Autonumber Fields

G

Guest

Access allows a table to have an autonumber field which could be considered a
record number.

In an application I am involved in developing there are a number of code
tables which are using the autonumber field as the code. This is autonumber
code is then used in the tables holding the data.

I am seeking opinions on this approach. Is this a reasonable practice? What
are the dangers of doing this?

I come from a mainframe environment where this sort of approach is avoided
by generating a unique code value which is not an effective record number as
a record is added.
 
R

Rick Brandt

Denis said:
Access allows a table to have an autonumber field which could be
considered a record number.

In an application I am involved in developing there are a number of
code tables which are using the autonumber field as the code. This is
autonumber code is then used in the tables holding the data.

I am seeking opinions on this approach. Is this a reasonable
practice? What are the dangers of doing this?

I come from a mainframe environment where this sort of approach is
avoided by generating a unique code value which is not an effective
record number as a record is added.

An AutoNumber is also a generated value that is NOT an effective record number.
Its only guarantee is uniqueness, not a gapless progression of incrementing
numbers.
 
R

Roger Carlson

Autonumber fields make excellent Primary Keys. That's what they were
designed for, and as Rick said, they are not designed to be a record number.
They are used only to create a guaranteed unique value for relating tables.
I use them in every database and highly recommend their use.

--
--Roger Carlson
Access Database Samples: www.rogersaccesslibrary.com
Want answers to your Access questions in your Email?
Free subscription:
http://peach.ease.lsoft.com/scripts/wa.exe?SUBED1=ACCESS-L
 
J

Jeff Boyce

Denis

As Rick & Roger point out, autonumbers are designed to serve as unique row
identifiers. If this matches your definition of "record number", fine. You
can find some folks who are willing to expose autonumbers to their users,
but I find them (the autonumbers, not the users or the folks) unfit for
human consumption.

I make extensive use of tables of lookup values, and, where suitable, use
autonumbers IDs on those tables.

JOPO (just one person's opinion)

Jeff Boyce
<Access MVP>
 
P

peregenem

Roger said:
Autonumber fields make excellent Primary Keys.

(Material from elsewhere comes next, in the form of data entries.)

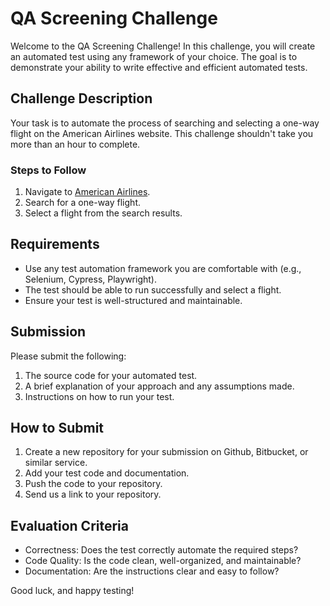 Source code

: # QA Screening Challenge

Welcome to the QA Screening Challenge! In this challenge, you will create an automated test using any framework of your choice. The goal is to demonstrate your ability to write effective and efficient automated tests.

## Challenge Description

Your task is to automate the process of searching and selecting a one-way flight on the American Airlines website. This challenge shouldn't take you more than an hour to complete.

### Steps to Follow

1. Navigate to [American Airlines](https://www.aa.com/).
2. Search for a one-way flight.
3. Select a flight from the search results.

## Requirements

- Use any test automation framework you are comfortable with (e.g., Selenium, Cypress, Playwright).
- The test should be able to run successfully and select a flight.
- Ensure your test is well-structured and maintainable.

## Submission

Please submit the following:

1. The source code for your automated test.
2. A brief explanation of your approach and any assumptions made.
3. Instructions on how to run your test.

## How to Submit

1. Create a new repository for your submission on Github, Bitbucket, or similar service.
2. Add your test code and documentation.
3. Push the code to your repository.
4. Send us a link to your repository.

## Evaluation Criteria

- Correctness: Does the test correctly automate the required steps?
- Code Quality: Is the code clean, well-organized, and maintainable?
- Documentation: Are the instructions clear and easy to follow?

Good luck, and happy testing!
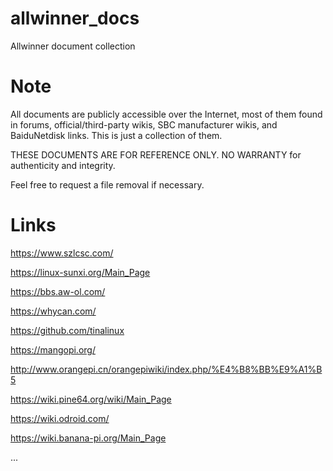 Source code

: # allwinner_docs

Allwinner document collection

# Note

All documents are publicly accessible over the Internet, most of them found in forums, official/third-party wikis, SBC manufacturer wikis, and BaiduNetdisk links. This is just a collection of them.

THESE DOCUMENTS ARE FOR REFERENCE ONLY. NO WARRANTY for authenticity and integrity.

Feel free to request a file removal if necessary.

# Links

https://www.szlcsc.com/

https://linux-sunxi.org/Main_Page

https://bbs.aw-ol.com/

https://whycan.com/

https://github.com/tinalinux

https://mangopi.org/

http://www.orangepi.cn/orangepiwiki/index.php/%E4%B8%BB%E9%A1%B5

https://wiki.pine64.org/wiki/Main_Page

https://wiki.odroid.com/

https://wiki.banana-pi.org/Main_Page

... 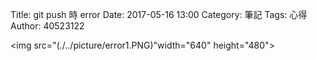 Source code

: Title: git push 時 error
Date: 2017-05-16 13:00
Category: 筆記
Tags: 心得
Author: 40523122
 <!-- PELICAN_END_SUMMARY -->
<span class="pic"><img src="(./../picture/error1.PNG)"width="640" height="480"></span>

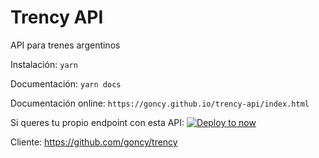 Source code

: # Trency API
API para trenes argentinos

Instalación:
`yarn`

Documentación:
`yarn docs`

Documentación online:
`https://goncy.github.io/trency-api/index.html`

Si queres tu propio endpoint con esta API:
[![Deploy to now](https://deploy.now.sh/static/button.svg)](https://deploy.now.sh/?repo=https://github.com/goncy/trency-api)

Cliente: https://github.com/goncy/trency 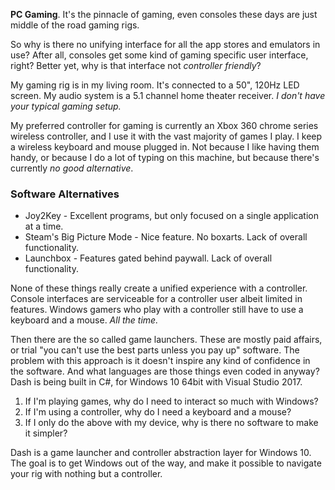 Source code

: ﻿﻿﻿﻿﻿﻿﻿**PC Gaming**. It's the pinnacle of gaming, even consoles these days are just middle of the road gaming rigs.  So why is there no unifying interface for all the app stores and emulators in use? After all, consoles get some kind of gaming specific user interface, right? Better yet, why is that interface not _controller friendly_?﻿﻿My gaming rig is in my living room. It's connected to a 50", 120Hz LED screen. My audio system is a 5.1 channel home theater receiver. _I don't have your typical gaming setup._My preferred controller for gaming is currently an Xbox 360 chrome series wireless controller, and I use it with the vast majority of games I play. I keep a wireless keyboard and mouse plugged in. Not because I like having them handy, or because I do a lot of typing on this machine, but because there's currently _no good alternative_.### Software Alternatives- Joy2Key - Excellent programs, but only focused on a single application at a time. - Steam's Big Picture Mode - Nice feature. No boxarts. Lack of overall functionality.- Launchbox - Features gated behind paywall. Lack of overall functionality. None of these things really create a unified experience with a controller. Console interfaces are serviceable  for a controller user albeit limited in features. Windows gamers who play with a controller still have to use a keyboard and a mouse. _All the time._Then there are the so called game launchers. These are mostly paid affairs, or trial "you can't use the best parts unless you pay  up" software. The problem with this approach is it doesn't inspire any kind of confidence in the software. And what languages are those things even coded in anyway? Dash is being built in C#, for Windows 10 64bit with Visual Studio 2017.1. If I'm playing games, why do I need to interact so much with Windows? 2. If I'm using a controller, why do I need a keyboard and a mouse? 3. If I only do the above with my device, why is there no software to make it simpler?Dash is a game launcher and controller abstraction layer for Windows 10. The goal is to get Windows out of the way, and make it possible to navigate your rig with nothing but a controller. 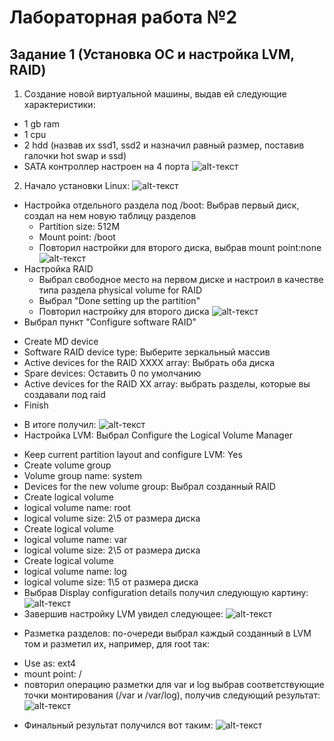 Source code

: ﻿# Лабораторная работа №2
## Задание 1 (Установка ОС и настройка LVM, RAID)
1. Создание новой виртуальной машины, выдав ей следующие характеристики:
* 1 gb ram
* 1 cpu
* 2 hdd (назвав их ssd1, ssd2 и назначил равный размер, поставив галочки hot swap и ssd)
* SATA контроллер настроен на 4 порта
![alt-текст](https://github.com/Kindface/Linux-labs/blob/master/lab2/images/Screenshot_1.png)
2. Начало установки Linux:
![alt-текст](https://github.com/Kindface/Linux-labs/blob/master/lab2/images/VirtualBox_Raid_26_03_2019_16_55_33.png)
* Настройка отдельного раздела под /boot: Выбрав первый диск, создал на нем новую таблицу разделов
	+ Partition size: 512M
	+ Mount point: /boot
	+ Повторил настройки для второго диска, выбрав mount point:none
![alt-текст](https://github.com/Kindface/Linux-labs/blob/master/lab2/images/VirtualBox_Raid_26_03_2019_17_02_56.png)
* Настройка RAID
	+ Выбрал свободное место на первом диске и настроил в качестве типа раздела physical volume for RAID
	+ Выбрал "Done setting up the partition"
	+ Повторил настройку для второго диска
![alt-текст](https://github.com/Kindface/Linux-labs/blob/master/lab2/images/VirtualBox_Raid_26_03_2019_17_05_12.png)
* Выбрал пункт "Configure software RAID"
 + Create MD device
 + Software RAID device type: Выберите зеркальный массив
 + Active devices for the RAID XXXX array: Выбрать оба диска
 + Spare devices: Оставить 0 по умолчанию
 + Active devices for the RAID XX array: выбрать разделы, которые вы создавали под raid
 + Finish
* В итоге получил: 
![alt-текст](https://github.com/Kindface/Linux-labs/blob/master/lab2/images/VirtualBox_Raid_26_03_2019_17_12_17.png)
* Настройка LVM: Выбрал Configure the Logical Volume Manager
 + Keep current partition layout and configure LVM: Yes
 + Create volume group
 + Volume group name: system
 + Devices for the new volume group: Выбрал созданный RAID
 + Create logical volume
 + logical volume name: root
 + logical volume size: 2\5 от размера диска
 + Create logical volume
 + logical volume name: var
 + logical volume size: 2\5 от размера диска
 + Create logical volume
 + logical volume name: log
 + logical volume size: 1\5 от размера диска
  + Выбрав Display configuration details получил следующую картину: 
![alt-текст](https://github.com/Kindface/Linux-labs/blob/master/lab2/images/VirtualBox_Raid_26_03_2019_17_17_21.png)
 + Завершив настройку LVM увидел следующее:
![alt-текст](https://github.com/Kindface/Linux-labs/blob/master/lab2/images/VirtualBox_Raid_26_03_2019_17_18_04.png)
* Разметка разделов: по-очереди выбрал каждый созданный в LVM том и разметил их, например, для root так:
 + Use as: ext4
 + mount point: /
 + повторил операцию разметки для var и log выбрав соответствующие точки монтирования (/var и /var/log), получив следующий результат:
![alt-текст](https://github.com/Kindface/Linux-labs/blob/master/lab2/images/VirtualBox_Raid_26_03_2019_17_20_07.png)
* Финальный результат получился вот таким:
![alt-текст](https://github.com/Kindface/Linux-labs/blob/master/lab2/images/VirtualBox_Raid_26_03_2019_17_21_02.png)


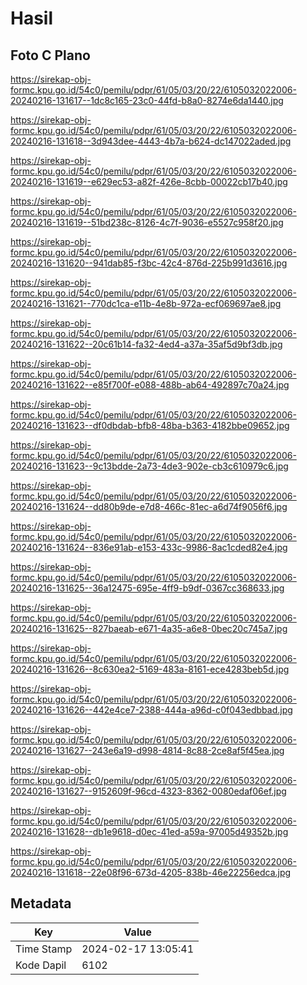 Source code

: # Hasil

## Foto C Plano

https://sirekap-obj-formc.kpu.go.id/54c0/pemilu/pdpr/61/05/03/20/22/6105032022006-20240216-131617--1dc8c165-23c0-44fd-b8a0-8274e6da1440.jpg

https://sirekap-obj-formc.kpu.go.id/54c0/pemilu/pdpr/61/05/03/20/22/6105032022006-20240216-131618--3d943dee-4443-4b7a-b624-dc147022aded.jpg

https://sirekap-obj-formc.kpu.go.id/54c0/pemilu/pdpr/61/05/03/20/22/6105032022006-20240216-131619--e629ec53-a82f-426e-8cbb-00022cb17b40.jpg

https://sirekap-obj-formc.kpu.go.id/54c0/pemilu/pdpr/61/05/03/20/22/6105032022006-20240216-131619--51bd238c-8126-4c7f-9036-e5527c958f20.jpg

https://sirekap-obj-formc.kpu.go.id/54c0/pemilu/pdpr/61/05/03/20/22/6105032022006-20240216-131620--941dab85-f3bc-42c4-876d-225b991d3616.jpg

https://sirekap-obj-formc.kpu.go.id/54c0/pemilu/pdpr/61/05/03/20/22/6105032022006-20240216-131621--770dc1ca-e11b-4e8b-972a-ecf069697ae8.jpg

https://sirekap-obj-formc.kpu.go.id/54c0/pemilu/pdpr/61/05/03/20/22/6105032022006-20240216-131622--20c61b14-fa32-4ed4-a37a-35af5d9bf3db.jpg

https://sirekap-obj-formc.kpu.go.id/54c0/pemilu/pdpr/61/05/03/20/22/6105032022006-20240216-131622--e85f700f-e088-488b-ab64-492897c70a24.jpg

https://sirekap-obj-formc.kpu.go.id/54c0/pemilu/pdpr/61/05/03/20/22/6105032022006-20240216-131623--df0dbdab-bfb8-48ba-b363-4182bbe09652.jpg

https://sirekap-obj-formc.kpu.go.id/54c0/pemilu/pdpr/61/05/03/20/22/6105032022006-20240216-131623--9c13bdde-2a73-4de3-902e-cb3c610979c6.jpg

https://sirekap-obj-formc.kpu.go.id/54c0/pemilu/pdpr/61/05/03/20/22/6105032022006-20240216-131624--dd80b9de-e7d8-466c-81ec-a6d74f9056f6.jpg

https://sirekap-obj-formc.kpu.go.id/54c0/pemilu/pdpr/61/05/03/20/22/6105032022006-20240216-131624--836e91ab-e153-433c-9986-8ac1cded82e4.jpg

https://sirekap-obj-formc.kpu.go.id/54c0/pemilu/pdpr/61/05/03/20/22/6105032022006-20240216-131625--36a12475-695e-4ff9-b9df-0367cc368633.jpg

https://sirekap-obj-formc.kpu.go.id/54c0/pemilu/pdpr/61/05/03/20/22/6105032022006-20240216-131625--827baeab-e671-4a35-a6e8-0bec20c745a7.jpg

https://sirekap-obj-formc.kpu.go.id/54c0/pemilu/pdpr/61/05/03/20/22/6105032022006-20240216-131626--8c630ea2-5169-483a-8161-ece4283beb5d.jpg

https://sirekap-obj-formc.kpu.go.id/54c0/pemilu/pdpr/61/05/03/20/22/6105032022006-20240216-131626--442e4ce7-2388-444a-a96d-c0f043edbbad.jpg

https://sirekap-obj-formc.kpu.go.id/54c0/pemilu/pdpr/61/05/03/20/22/6105032022006-20240216-131627--243e6a19-d998-4814-8c88-2ce8af5f45ea.jpg

https://sirekap-obj-formc.kpu.go.id/54c0/pemilu/pdpr/61/05/03/20/22/6105032022006-20240216-131627--9152609f-96cd-4323-8362-0080edaf06ef.jpg

https://sirekap-obj-formc.kpu.go.id/54c0/pemilu/pdpr/61/05/03/20/22/6105032022006-20240216-131628--db1e9618-d0ec-41ed-a59a-97005d49352b.jpg

https://sirekap-obj-formc.kpu.go.id/54c0/pemilu/pdpr/61/05/03/20/22/6105032022006-20240216-131618--22e08f96-673d-4205-838b-46e22256edca.jpg


## Metadata

| Key        | Value               |
| ---------- | ------------------- |
| Time Stamp | 2024-02-17 13:05:41 |
| Kode Dapil | 6102                |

You've misunderstood what PRIMARY KEY means. An unique integer which
has no meaning in respect fo the entities being modelled makes a lousy
PRIMARY KEY. Google for "clustered index" in the Access groups.

An autonumber is a convenient uniqueifier but unquieness for its own
sake make not be such a good thing.
 
B

BruceM

That you disagree with somebody does not make that person wrong. Roger has
provided a wide range of assistance in this forum, and has made samples
available on his web site. Based on his track record I would be inclined to
follow his advice. If you are trying to convert people to the idea of using
clustered indexes, a very basic discussion of what they are would be most
helpful. I have taken your suggestion to look at Google groups. There is
indeed a lot of discussion, but I have not yet found how I would create a
clustered index if I wanted to. My databases with a few thousand records
seem to work just fine. Why would I want to put extra effort into something
that already works well? I know you have posted code that includes MAKE
TABLE or some such, but the utility of such code is not clear. The other
thing I noted in Google groups is that most of the discussion of clustered
indexes seems to be in discussions about SQL server.
 
C

Craig Alexander Morrison

Jet 4.0 and 3.5 (and earlier versions) cluster on the Primary Key and a
Compact will keep it managed.

Indeed a clue to this is the Registry entry for:

HKEY_LOCAL_MACHINE\SOFTWARE\Microsoft\Jet\3.5\Engines.
HKEY_LOCAL_MACHINE\SOFTWARE\Microsoft\Jet\4.0\Engines

both contain the setting CompactByPKey.

I am not sure what would happen if you changed the above setting from 1, I
expect 0 would skip the clustering - I am not sure if any other setting
would be valid.

SQL Server generally clusters on the Primary Key, however, you can select
another index.

AutoNumbers are very poor devices to truly define a unique record in the
real world, You can enter the name John Doe 1,000,000 times in your database
if the Primary Key is an AutoNumber and you have failed to do something to
prevent the creation of 1,000,000 John Doe's. You may have 1,000,000 unique
records but so what?

Recommending the AutoNumber as Primary Key without pointing out the dangers,
and suggesting the definition and declaration of the natural key (should one
exist), is unwise.

BTW A clustered index is merely a physical ordering of the records in a
table in the database file. Using the true natural key (should one exist) as
the primary key will ensure that all the records with a similar PK will be
physically located next to each other. Using an AutoNumber (sequential
order) as PK will mean the records are clustered according to their creation
order. Using IDENTITY and AutoNumber as PK defeats the purpose of PK, this
is not so bad in SQL Server as it allows you to choose something more
sensible if you have an IDENTITY field in use as PK.
 
C

Craig Alexander Morrison

Using IDENTITY and AutoNumber as PK defeats the purpose of PK, this
is not so bad in SQL Server as it allows you to choose something more
sensible if you have an IDENTITY field in use as PK.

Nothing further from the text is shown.